The DNA damage-binding protein 2 (DDB2) is an adapter protein that can direct a modular Cul4-DDB1-RING E3 Ligase complex to sites of ultraviolet light-induced DNA damage to ubiquitinate substrates during nucleotide excision repair. The DDB2 transcript is ultraviolet-inducible; therefore, its regulation is likely important for its function. Curiously, the DDB2 mRNA is reportedly short-lived, but the transcript does not contain any previously characterized cis-acting determinants of mRNA stability in its 3' untranslated region (3'UTR). Here, we used a tetracycline regulated d2EGFP reporter construct containing specific 3'UTR sequences from DDB2 to identify novel cis-acting elements that regulate mRNA stability. Synthetic 3'UTRs corresponding to sequences as short as 25 nucleotides from the central region of the 3'UTR of DDB2 were sufficient to accelerate decay of the heterologous reporter mRNA. Conversely, these same 3'UTRs led to more rapid induction of the reporter mRNA, export of the message to the cytoplasm and the subsequent accumulation of the encoded reporter protein, indicating that this newly identified cis-acting element affects transcriptional and post-transciptional processes. These results provide clear evidence that nuclear and cytoplasmic processing of the DDB2 mRNA is inextricably linked.

The role of mRNA decay in p53-induced gene expression.

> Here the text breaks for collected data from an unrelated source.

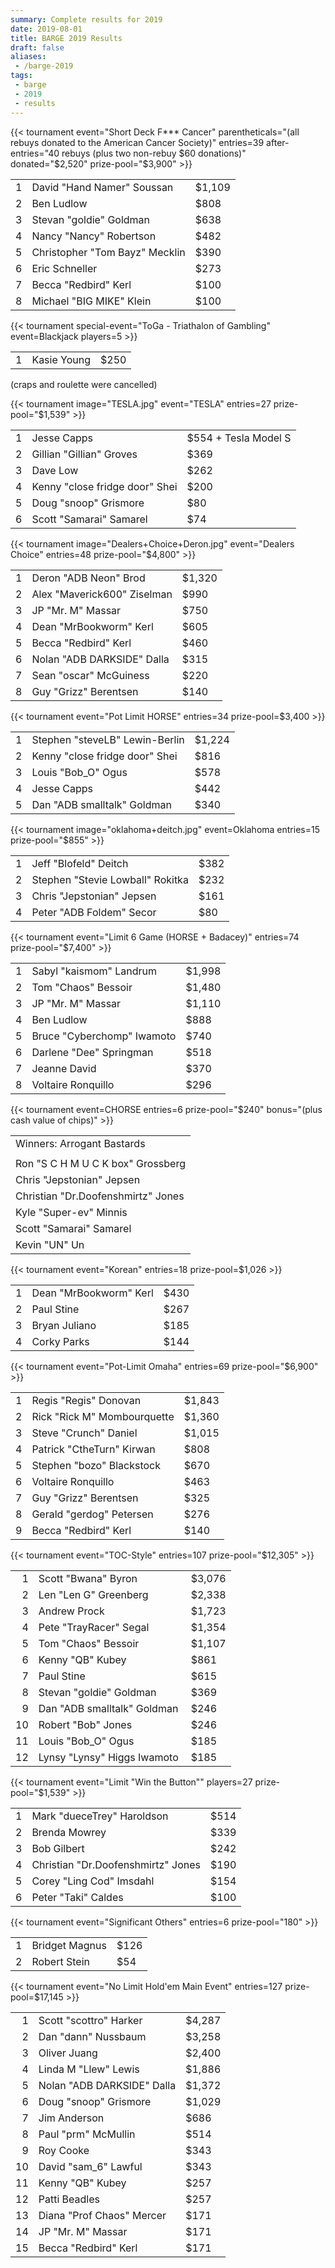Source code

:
 ```yaml
---
summary: Complete results for 2019
date: 2019-08-01
title: BARGE 2019 Results
draft: false
aliases:
 - /barge-2019
tags:
 - barge
 - 2019
 - results
---
```


{{< tournament
    event="Short Deck F*** Cancer"
    parentheticals="(all rebuys donated to the American Cancer Society)"
    entries=39
    after-entries="40 rebuys (plus two non-rebuy $60 donations)"
    donated="$2,520"
    prize-pool="$3,900" >}}

|   |                                          |        |
|--:|------------------------------------------|--------|
| 1 | David &quot;Hand Namer&quot; Soussan     | $1,109 |
| 2 | Ben Ludlow                               | $808   |
| 3 | Stevan &quot;goldie&quot; Goldman        | $638   |
| 4 | Nancy &quot;Nancy&quot; Robertson        | $482   |
| 5 | Christopher &quot;Tom Bayz&quot; Mecklin | $390   |
| 6 | Eric Schneller                           | $273   |
| 7 | Becca &quot;Redbird&quot; Kerl           | $100   |
| 8 | Michael &quot;BIG MIKE&quot; Klein       | $100   |


{{< tournament
    special-event="ToGa - Triathalon of Gambling"
    event=Blackjack
    players=5 >}}

|   |             |      |
|--:|-------------|------|
| 1 | Kasie Young | $250 |

(craps and roulette were cancelled)

{{< tournament
    image="TESLA.jpg"
    event="TESLA"
    entries=27
    prize-pool="$1,539" >}}

|   |                                          |                      |
|--:|------------------------------------------|----------------------|
| 1 | Jesse Capps                              | $554 + Tesla Model S |
| 2 | Gillian &quot;Gillian&quot; Groves       | $369                 |
| 3 | Dave Low                                 | $262                 |
| 4 | Kenny &quot;close fridge door&quot; Shei | $200                 |
| 5 | Doug &quot;snoop&quot; Grismore          | $80                  |
| 6 | Scott &quot;Samarai&quot; Samarel        | $74                  |
 
{{< tournament
    image="Dealers+Choice+Deron.jpg"
    event="Dealers Choice"
    entries=48
    prize-pool="$4,800" >}}

|   |                                       |        |
|--:|---------------------------------------|--------|
| 1 | Deron &quot;ADB Neon&quot; Brod       | $1,320 |
| 2 | Alex &quot;Maverick600&quot; Ziselman | $990   |
| 3 | JP &quot;Mr. M&quot; Massar           | $750   |
| 4 | Dean &quot;MrBookworm&quot; Kerl      | $605   |
| 5 | Becca &quot;Redbird&quot; Kerl        | $460   |
| 6 | Nolan &quot;ADB DARKSIDE&quot; Dalla  | $315   |
| 7 | Sean &quot;oscar&quot; McGuiness      | $220   |
| 8 | Guy &quot;Grizz&quot; Berentsen       | $140   |
 
{{< tournament
    event="Pot Limit HORSE"
    entries=34
    prize-pool=$3,400 >}}

|   |                                          |        |
|--:|------------------------------------------|--------|
| 1 | Stephen &quot;steveLB&quot; Lewin-Berlin | $1,224 |
| 2 | Kenny &quot;close fridge door&quot; Shei | $816   |
| 3 | Louis &quot;Bob\_O&quot; Ogus            | $578   |
| 4 | Jesse Capps                              | $442   |
| 5 | Dan &quot;ADB smalltalk&quot; Goldman    | $340   |


{{< tournament
    image="oklahoma+deitch.jpg"
    event=Oklahoma
    entries=15
    prize-pool="$855" >}}

|   |             |      |
|--:|-------------|------|
| 1 | Jeff &quot;Blofeld&quot; Deitch |  $382 ||
| 2 | Stephen &quot;Stevie Lowball&quot; Rokitka | $232 |
| 3 | Chris &quot;Jepstonian&quot; Jepsen |  $161 |
| 4 | Peter &quot;ADB Foldem&quot; Secor |  $80 |
 
{{< tournament
    event="Limit 6 Game (HORSE + Badacey)"
    entries=74
    prize-pool="$7,400" >}}

|   |                                      |        |
|--:|--------------------------------------|--------|
| 1 | Sabyl &quot;kaismom&quot; Landrum    | $1,998 |
| 2 | Tom &quot;Chaos&quot; Bessoir        | $1,480 |
| 3 | JP &quot;Mr. M&quot; Massar          | $1,110 |
| 4 | Ben Ludlow                           | $888   |
| 5 | Bruce &quot;Cyberchomp&quot; Iwamoto | $740   |
| 6 | Darlene &quot;Dee&quot; Springman    | $518   |
| 7 | Jeanne David                         | $370   |
| 8 | Voltaire Ronquillo                   | $296   |

{{< tournament
    event=CHORSE
    entries=6
    prize-pool="$240"
    bonus="(plus cash value of chips)" >}}

|                                              |
|----------------------------------------------|
| Winners: Arrogant Bastards                   |
|                                              |
| Ron &quot;S C H M U C K box&quot; Grossberg  |
| Chris &quot;Jepstonian&quot; Jepsen          |
| Christian &quot;Dr.Doofenshmirtz&quot; Jones |
| Kyle &quot;Super-ev&quot; Minnis             |
| Scott &quot;Samarai&quot; Samarel            |
| Kevin &quot;UN&quot; Un                      |

 {{< tournament
    event="Korean"
    entries=18
    prize-pool=$1,026 >}}

|   |                                  |      |
|--:|----------------------------------|------|
| 1 | Dean &quot;MrBookworm&quot; Kerl | $430 |
| 2 | Paul Stine                       | $267 |
| 3 | Bryan Juliano                    | $185 |
| 4 | Corky Parks                      | $144 |

{{< tournament
    event="Pot-Limit Omaha"
    entries=69
    prize-pool="$6,900" >}}

|   |                                       |        |
|--:|---------------------------------------|--------|
| 1 | Regis &quot;Regis&quot; Donovan       | $1,843 |
| 2 | Rick &quot;Rick M&quot; Mombourquette | $1,360 |
| 3 | Steve &quot;Crunch&quot; Daniel       | $1,015 |
| 4 | Patrick &quot;CtheTurn&quot; Kirwan   | $808   |
| 5 | Stephen &quot;bozo&quot; Blackstock   | $670   |
| 6 | Voltaire Ronquillo                    | $463   |
| 7 | Guy &quot;Grizz&quot; Berentsen       | $325   |
| 8 | Gerald &quot;gerdog&quot; Petersen    | $276   |
| 9 | Becca &quot;Redbird&quot; Kerl        | $140   |
 
{{< tournament
    event="TOC-Style"
    entries=107
    prize-pool="$12,305" >}}

|    |                                             |        |
|---:|---------------------------------------------|--------|
|  1 | Scott &quot;Bwana&quot; Byron               | $3,076 |
|  2 | Len &quot;Len G&quot; Greenberg             | $2,338 |
|  3 | Andrew Prock                                | $1,723 |
|  4 | Pete &quot;TrayRacer&quot; Segal            | $1,354 |
|  5 | Tom &quot;Chaos&quot; Bessoir               | $1,107 |
|  6 | Kenny &quot;QB&quot; Kubey                  | $861   |
|  7 | Paul Stine                                  | $615   |
|  8 | Stevan &quot;goldie&quot; Goldman           | $369   |
|  9 | Dan &quot;ADB smalltalk&quot; Goldman&nbsp; | $246   |
| 10 | Robert &quot;Bob&quot; Jones                | $246   |
| 11 | Louis &quot;Bob\_O&quot; Ogus               | $185   |
| 12 | Lynsy &quot;Lynsy&quot; Higgs Iwamoto       | $185   |
 
 {{< tournament
    event="Limit \"Win the Button\""
    players=27
    prize-pool="$1,539" >}}

|   |                                              |      |
|--:|----------------------------------------------|------|
| 1 | Mark &quot;dueceTrey&quot; Haroldson         | $514 |
| 2 | Brenda Mowrey                                | $339 |
| 3 | Bob Gilbert                                  | $242 |
| 4 | Christian &quot;Dr.Doofenshmirtz&quot; Jones | $190 |
| 5 | Corey &quot;Ling Cod&quot; Imsdahl           | $154 |
| 6 | Peter &quot;Taki&quot; Caldes                | $100 |

{{< tournament
    event="Significant Others"
    entries=6
    prize-pool="180" >}}

|   |                |      |
|--:|----------------|------|
| 1 | Bridget Magnus | $126 |
| 2 | Robert Stein   | $54  |

 {{< tournament
    event="No Limit Hold'em Main Event"
    entries=127
    prize-pool=$17,145 >}}

|    |                                      |        |
|---:|--------------------------------------|--------|
|  1 | Scott &quot;scottro&quot; Harker     | $4,287 |
|  2 | Dan &quot;dann&quot; Nussbaum        | $3,258 |
|  3 | Oliver Juang                         | $2,400 |
|  4 | Linda M &quot;Llew&quot; Lewis       | $1,886 |
|  5 | Nolan &quot;ADB DARKSIDE&quot; Dalla | $1,372 |
|  6 | Doug &quot;snoop&quot; Grismore      | $1,029 |
|  7 | Jim Anderson                         | $686   |
|  8 | Paul &quot;prm&quot; McMullin        | $514   |
|  9 | Roy Cooke                            | $343   |
| 10 | David &quot;sam_6&quot; Lawful       | $343   |
| 11 | Kenny &quot;QB&quot; Kubey           | $257   |
| 12 | Patti Beadles                        | $257   |
| 13 | Diana &quot;Prof Chaos&quot; Mercer  | $171   |
| 14 | JP &quot;Mr. M&quot; Massar          | $171   |
| 15 | Becca &quot;Redbird&quot; Kerl       | $171   |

The p53 tumor suppressor is a DNA-damage-responsive sequence-specific transcriptional activator. The sustained activation of the p53 response is incompatible with cell growth and viability. To circumvent this issue, a variety of negative feedback loops exist to limit the duration of p53 activation. Despite our understanding of p53 regulation, very little is known about the effect of transient p53 activation on the long-term expression of p53 target genes. Here we used a temperature-sensitive variant of p53 and oligonucleotide microarrays to monitor gene expression during and following reversible p53 activation. The expression of most p53-induced transcripts was rapidly reversible, consistent with active mRNA decay. Representative 3' UTRs derived from short-lived transcripts (i.e., DDB2 and GDF15) conferred instability on a heterologous mRNA, while 3' UTRs derived from more stable transcripts (i.e., CRYAB and TP53I3) did not. The 3' UTRs derived from unstable p53-induced mRNAs were significantly longer than those derived from stable mRNAs. These 3' UTRs had high uridine and low cytosine content, leading to a higher density of U-, AU-, and GU-rich sequences. Remarkably, short-lived p53 targets were induced faster, reaching maximum transcript levels earlier than the stable p53 targets. Taken together, the evidence indicates that the p53 transcriptional response has evolved with primarily short-lived target mRNAs and that post-transcription processes play a prominent role in the p53 response.